[[ Data for analysis open ]]

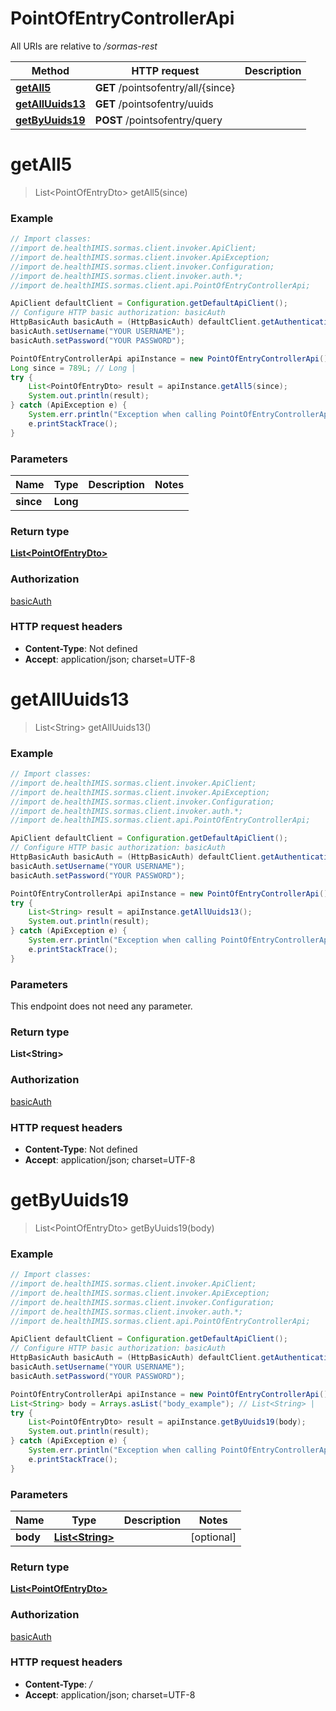 # PointOfEntryControllerApi

All URIs are relative to */sormas-rest*

Method | HTTP request | Description
------------- | ------------- | -------------
[**getAll5**](PointOfEntryControllerApi.md#getAll5) | **GET** /pointsofentry/all/{since} | 
[**getAllUuids13**](PointOfEntryControllerApi.md#getAllUuids13) | **GET** /pointsofentry/uuids | 
[**getByUuids19**](PointOfEntryControllerApi.md#getByUuids19) | **POST** /pointsofentry/query | 

<a name="getAll5"></a>
# **getAll5**
> List&lt;PointOfEntryDto&gt; getAll5(since)



### Example
```java
// Import classes:
//import de.healthIMIS.sormas.client.invoker.ApiClient;
//import de.healthIMIS.sormas.client.invoker.ApiException;
//import de.healthIMIS.sormas.client.invoker.Configuration;
//import de.healthIMIS.sormas.client.invoker.auth.*;
//import de.healthIMIS.sormas.client.api.PointOfEntryControllerApi;

ApiClient defaultClient = Configuration.getDefaultApiClient();
// Configure HTTP basic authorization: basicAuth
HttpBasicAuth basicAuth = (HttpBasicAuth) defaultClient.getAuthentication("basicAuth");
basicAuth.setUsername("YOUR USERNAME");
basicAuth.setPassword("YOUR PASSWORD");

PointOfEntryControllerApi apiInstance = new PointOfEntryControllerApi();
Long since = 789L; // Long | 
try {
    List<PointOfEntryDto> result = apiInstance.getAll5(since);
    System.out.println(result);
} catch (ApiException e) {
    System.err.println("Exception when calling PointOfEntryControllerApi#getAll5");
    e.printStackTrace();
}
```

### Parameters

Name | Type | Description  | Notes
------------- | ------------- | ------------- | -------------
 **since** | **Long**|  |

### Return type

[**List&lt;PointOfEntryDto&gt;**](PointOfEntryDto.md)

### Authorization

[basicAuth](../README.md#basicAuth)

### HTTP request headers

 - **Content-Type**: Not defined
 - **Accept**: application/json; charset=UTF-8

<a name="getAllUuids13"></a>
# **getAllUuids13**
> List&lt;String&gt; getAllUuids13()



### Example
```java
// Import classes:
//import de.healthIMIS.sormas.client.invoker.ApiClient;
//import de.healthIMIS.sormas.client.invoker.ApiException;
//import de.healthIMIS.sormas.client.invoker.Configuration;
//import de.healthIMIS.sormas.client.invoker.auth.*;
//import de.healthIMIS.sormas.client.api.PointOfEntryControllerApi;

ApiClient defaultClient = Configuration.getDefaultApiClient();
// Configure HTTP basic authorization: basicAuth
HttpBasicAuth basicAuth = (HttpBasicAuth) defaultClient.getAuthentication("basicAuth");
basicAuth.setUsername("YOUR USERNAME");
basicAuth.setPassword("YOUR PASSWORD");

PointOfEntryControllerApi apiInstance = new PointOfEntryControllerApi();
try {
    List<String> result = apiInstance.getAllUuids13();
    System.out.println(result);
} catch (ApiException e) {
    System.err.println("Exception when calling PointOfEntryControllerApi#getAllUuids13");
    e.printStackTrace();
}
```

### Parameters
This endpoint does not need any parameter.

### Return type

**List&lt;String&gt;**

### Authorization

[basicAuth](../README.md#basicAuth)

### HTTP request headers

 - **Content-Type**: Not defined
 - **Accept**: application/json; charset=UTF-8

<a name="getByUuids19"></a>
# **getByUuids19**
> List&lt;PointOfEntryDto&gt; getByUuids19(body)



### Example
```java
// Import classes:
//import de.healthIMIS.sormas.client.invoker.ApiClient;
//import de.healthIMIS.sormas.client.invoker.ApiException;
//import de.healthIMIS.sormas.client.invoker.Configuration;
//import de.healthIMIS.sormas.client.invoker.auth.*;
//import de.healthIMIS.sormas.client.api.PointOfEntryControllerApi;

ApiClient defaultClient = Configuration.getDefaultApiClient();
// Configure HTTP basic authorization: basicAuth
HttpBasicAuth basicAuth = (HttpBasicAuth) defaultClient.getAuthentication("basicAuth");
basicAuth.setUsername("YOUR USERNAME");
basicAuth.setPassword("YOUR PASSWORD");

PointOfEntryControllerApi apiInstance = new PointOfEntryControllerApi();
List<String> body = Arrays.asList("body_example"); // List<String> | 
try {
    List<PointOfEntryDto> result = apiInstance.getByUuids19(body);
    System.out.println(result);
} catch (ApiException e) {
    System.err.println("Exception when calling PointOfEntryControllerApi#getByUuids19");
    e.printStackTrace();
}
```

### Parameters

Name | Type | Description  | Notes
------------- | ------------- | ------------- | -------------
 **body** | [**List&lt;String&gt;**](String.md)|  | [optional]

### Return type

[**List&lt;PointOfEntryDto&gt;**](PointOfEntryDto.md)

### Authorization

[basicAuth](../README.md#basicAuth)

### HTTP request headers

 - **Content-Type**: */*
 - **Accept**: application/json; charset=UTF-8

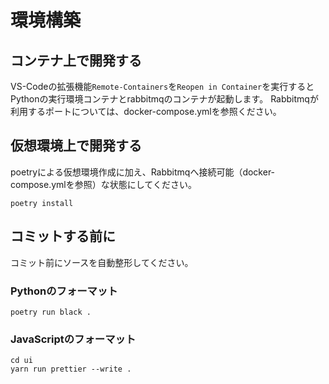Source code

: # 環境構築

## コンテナ上で開発する
VS-Codeの拡張機能`Remote-Containers`を`Reopen in Container`を実行するとPythonの実行環境コンテナとrabbitmqのコンテナが起動します。
Rabbitmqが利用するポートについては、docker-compose.ymlを参照ください。

## 仮想環境上で開発する
poetryによる仮想環境作成に加え、Rabbitmqへ接続可能（docker-compose.ymlを参照）な状態にしてください。


``` shell
poetry install
```

## コミットする前に
コミット前にソースを自動整形してください。

### Pythonのフォーマット

``` shell
poetry run black .
```

### JavaScriptのフォーマット

``` shell
cd ui
yarn run prettier --write .
```
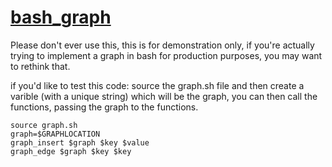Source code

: # [bash_graph](https://github.com/status-five/bash_graph)
Please don't ever use this, this is for demonstration only, if you're actually trying to implement a graph in bash for production purposes, you may want to rethink that.

if you'd like to test this code: source the graph.sh file and then create a varible (with a unique string) which will be the graph, you can then call the functions, passing the graph to the functions. 

```
source graph.sh
graph=$GRAPHLOCATION
graph_insert $graph $key $value
graph_edge $graph $key $key
```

[[ Data for analysis closed ]]

▸ **Exercise objective**:
Quote the records in full and exactly; skip any image.

▸ **Result of this task**:
 # PointOfEntryControllerApi

All URIs are relative to */sormas-rest*

Method | HTTP request | Description
------------- | ------------- | -------------
[**getAll5**](PointOfEntryControllerApi.md#getAll5) | **GET** /pointsofentry/all/{since} | 
[**getAllUuids13**](PointOfEntryControllerApi.md#getAllUuids13) | **GET** /pointsofentry/uuids | 
[**getByUuids19**](PointOfEntryControllerApi.md#getByUuids19) | **POST** /pointsofentry/query | 

<a name="getAll5"></a>
# **getAll5**
> List&lt;PointOfEntryDto&gt; getAll5(since)



### Example
```java
// Import classes:
//import de.healthIMIS.sormas.client.invoker.ApiClient;
//import de.healthIMIS.sormas.client.invoker.ApiException;
//import de.healthIMIS.sormas.client.invoker.Configuration;
//import de.healthIMIS.sormas.client.invoker.auth.*;
//import de.healthIMIS.sormas.client.api.PointOfEntryControllerApi;

ApiClient defaultClient = Configuration.getDefaultApiClient();
// Configure HTTP basic authorization: basicAuth
HttpBasicAuth basicAuth = (HttpBasicAuth) defaultClient.getAuthentication("basicAuth");
basicAuth.setUsername("YOUR USERNAME");
basicAuth.setPassword("YOUR PASSWORD");

PointOfEntryControllerApi apiInstance = new PointOfEntryControllerApi();
Long since = 789L; // Long | 
try {
    List<PointOfEntryDto> result = apiInstance.getAll5(since);
    System.out.println(result);
} catch (ApiException e) {
    System.err.println("Exception when calling PointOfEntryControllerApi#getAll5");
    e.printStackTrace();
}
```

### Parameters

Name | Type | Description  | Notes
------------- | ------------- | ------------- | -------------
 **since** | **Long**|  |

### Return type

[**List&lt;PointOfEntryDto&gt;**](PointOfEntryDto.md)

### Authorization

[basicAuth](../README.md#basicAuth)

### HTTP request headers

 - **Content-Type**: Not defined
 - **Accept**: application/json; charset=UTF-8

<a name="getAllUuids13"></a>
# **getAllUuids13**
> List&lt;String&gt; getAllUuids13()



### Example
```java
// Import classes:
//import de.healthIMIS.sormas.client.invoker.ApiClient;
//import de.healthIMIS.sormas.client.invoker.ApiException;
//import de.healthIMIS.sormas.client.invoker.Configuration;
//import de.healthIMIS.sormas.client.invoker.auth.*;
//import de.healthIMIS.sormas.client.api.PointOfEntryControllerApi;

ApiClient defaultClient = Configuration.getDefaultApiClient();
// Configure HTTP basic authorization: basicAuth
HttpBasicAuth basicAuth = (HttpBasicAuth) defaultClient.getAuthentication("basicAuth");
basicAuth.setUsername("YOUR USERNAME");
basicAuth.setPassword("YOUR PASSWORD");

PointOfEntryControllerApi apiInstance = new PointOfEntryControllerApi();
try {
    List<String> result = apiInstance.getAllUuids13();
    System.out.println(result);
} catch (ApiException e) {
    System.err.println("Exception when calling PointOfEntryControllerApi#getAllUuids13");
    e.printStackTrace();
}
```

### Parameters
This endpoint does not need any parameter.

### Return type

**List&lt;String&gt;**

### Authorization

[basicAuth](../README.md#basicAuth)

### HTTP request headers

 - **Content-Type**: Not defined
 - **Accept**: application/json; charset=UTF-8

<a name="getByUuids19"></a>
# **getByUuids19**
> List&lt;PointOfEntryDto&gt; getByUuids19(body)



### Example
```java
// Import classes:
//import de.healthIMIS.sormas.client.invoker.ApiClient;
//import de.healthIMIS.sormas.client.invoker.ApiException;
//import de.healthIMIS.sormas.client.invoker.Configuration;
//import de.healthIMIS.sormas.client.invoker.auth.*;
//import de.healthIMIS.sormas.client.api.PointOfEntryControllerApi;

ApiClient defaultClient = Configuration.getDefaultApiClient();
// Configure HTTP basic authorization: basicAuth
HttpBasicAuth basicAuth = (HttpBasicAuth) defaultClient.getAuthentication("basicAuth");
basicAuth.setUsername("YOUR USERNAME");
basicAuth.setPassword("YOUR PASSWORD");

PointOfEntryControllerApi apiInstance = new PointOfEntryControllerApi();
List<String> body = Arrays.asList("body_example"); // List<String> | 
try {
    List<PointOfEntryDto> result = apiInstance.getByUuids19(body);
    System.out.println(result);
} catch (ApiException e) {
    System.err.println("Exception when calling PointOfEntryControllerApi#getByUuids19");
    e.printStackTrace();
}
```

### Parameters

Name | Type | Description  | Notes
------------- | ------------- | ------------- | -------------
 **body** | [**List&lt;String&gt;**](String.md)|  | [optional]

### Return type

[**List&lt;PointOfEntryDto&gt;**](PointOfEntryDto.md)

### Authorization

[basicAuth](../README.md#basicAuth)

### HTTP request headers

 - **Content-Type**: */*
 - **Accept**: application/json; charset=UTF-8

Source code

: # 環境構築

## コンテナ上で開発する
VS-Codeの拡張機能`Remote-Containers`を`Reopen in Container`を実行するとPythonの実行環境コンテナとrabbitmqのコンテナが起動します。
Rabbitmqが利用するポートについては、docker-compose.ymlを参照ください。

## 仮想環境上で開発する
poetryによる仮想環境作成に加え、Rabbitmqへ接続可能（docker-compose.ymlを参照）な状態にしてください。


``` shell
poetry install
```

## コミットする前に
コミット前にソースを自動整形してください。

### Pythonのフォーマット

``` shell
poetry run black .
```

### JavaScriptのフォーマット

``` shell
cd ui
yarn run prettier --write .
```
Source code

: # [bash_graph](https://github.com/status-five/bash_graph)
Please don't ever use this, this is for demonstration only, if you're actually trying to implement a graph in bash for production purposes, you may want to rethink that.

if you'd like to test this code: source the graph.sh file and then create a varible (with a unique string) which will be the graph, you can then call the functions, passing the graph to the functions. 

```
source graph.sh
graph=$GRAPHLOCATION
graph_insert $graph $key $value
graph_edge $graph $key $key
```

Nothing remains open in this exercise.